Top of DATA LISTING
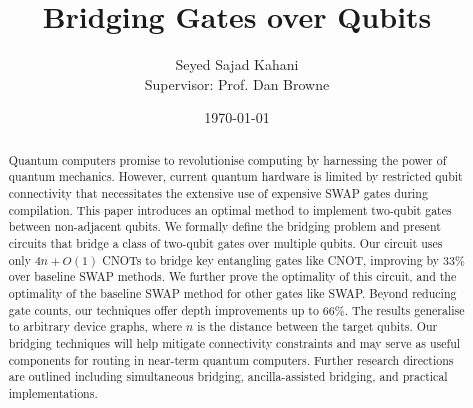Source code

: \documentclass{report}
\title{Bridging Gates over Qubits}
\author{Seyed Sajad Kahani \\Supervisor: Prof. Dan Browne}
\date{\today}
\begin{document}
\maketitle

\tableofcontents

\begin{abstract}
  Quantum computers promise to revolutionise computing by harnessing the power of quantum mechanics. However, current quantum hardware is limited by restricted qubit connectivity that necessitates the extensive use of expensive SWAP gates during compilation. This paper introduces an optimal method to implement two-qubit gates between non-adjacent qubits. We formally define the bridging problem and present circuits that bridge a class of two-qubit gates over multiple qubits. Our circuit uses only $4n+O(1)$ CNOTs to bridge key entangling gates like CNOT, improving by $33\%$ over baseline SWAP methods. We further prove the optimality of this circuit, and the optimality of the baseline SWAP method for other gates like SWAP. Beyond reducing gate counts, our techniques offer depth improvements up to $66\%$. The results generalise to arbitrary device graphs, where $n$ is the distance between the target qubits. Our bridging techniques will help mitigate connectivity constraints and may serve as useful components for routing in near-term quantum computers. Further research directions are outlined including simultaneous bridging, ancilla-assisted bridging, and practical implementations.
\end{abstract}









\printbibliography
\end{document}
Bottom of DATA LISTING
■ **ASSIGNMENT**
Should a picture appear among the entries above, omit it and repeat everything else exactly.

■ **SOLUTION**
Source code

: \documentclass{report}
\title{Bridging Gates over Qubits}
\author{Seyed Sajad Kahani \\Supervisor: Prof. Dan Browne}
\date{\today}
\begin{document}
\maketitle

\tableofcontents

\begin{abstract}
  Quantum computers promise to revolutionise computing by harnessing the power of quantum mechanics. However, current quantum hardware is limited by restricted qubit connectivity that necessitates the extensive use of expensive SWAP gates during compilation. This paper introduces an optimal method to implement two-qubit gates between non-adjacent qubits. We formally define the bridging problem and present circuits that bridge a class of two-qubit gates over multiple qubits. Our circuit uses only $4n+O(1)$ CNOTs to bridge key entangling gates like CNOT, improving by $33\%$ over baseline SWAP methods. We further prove the optimality of this circuit, and the optimality of the baseline SWAP method for other gates like SWAP. Beyond reducing gate counts, our techniques offer depth improvements up to $66\%$. The results generalise to arbitrary device graphs, where $n$ is the distance between the target qubits. Our bridging techniques will help mitigate connectivity constraints and may serve as useful components for routing in near-term quantum computers. Further research directions are outlined including simultaneous bridging, ancilla-assisted bridging, and practical implementations.
\end{abstract}









\printbibliography
\end{document}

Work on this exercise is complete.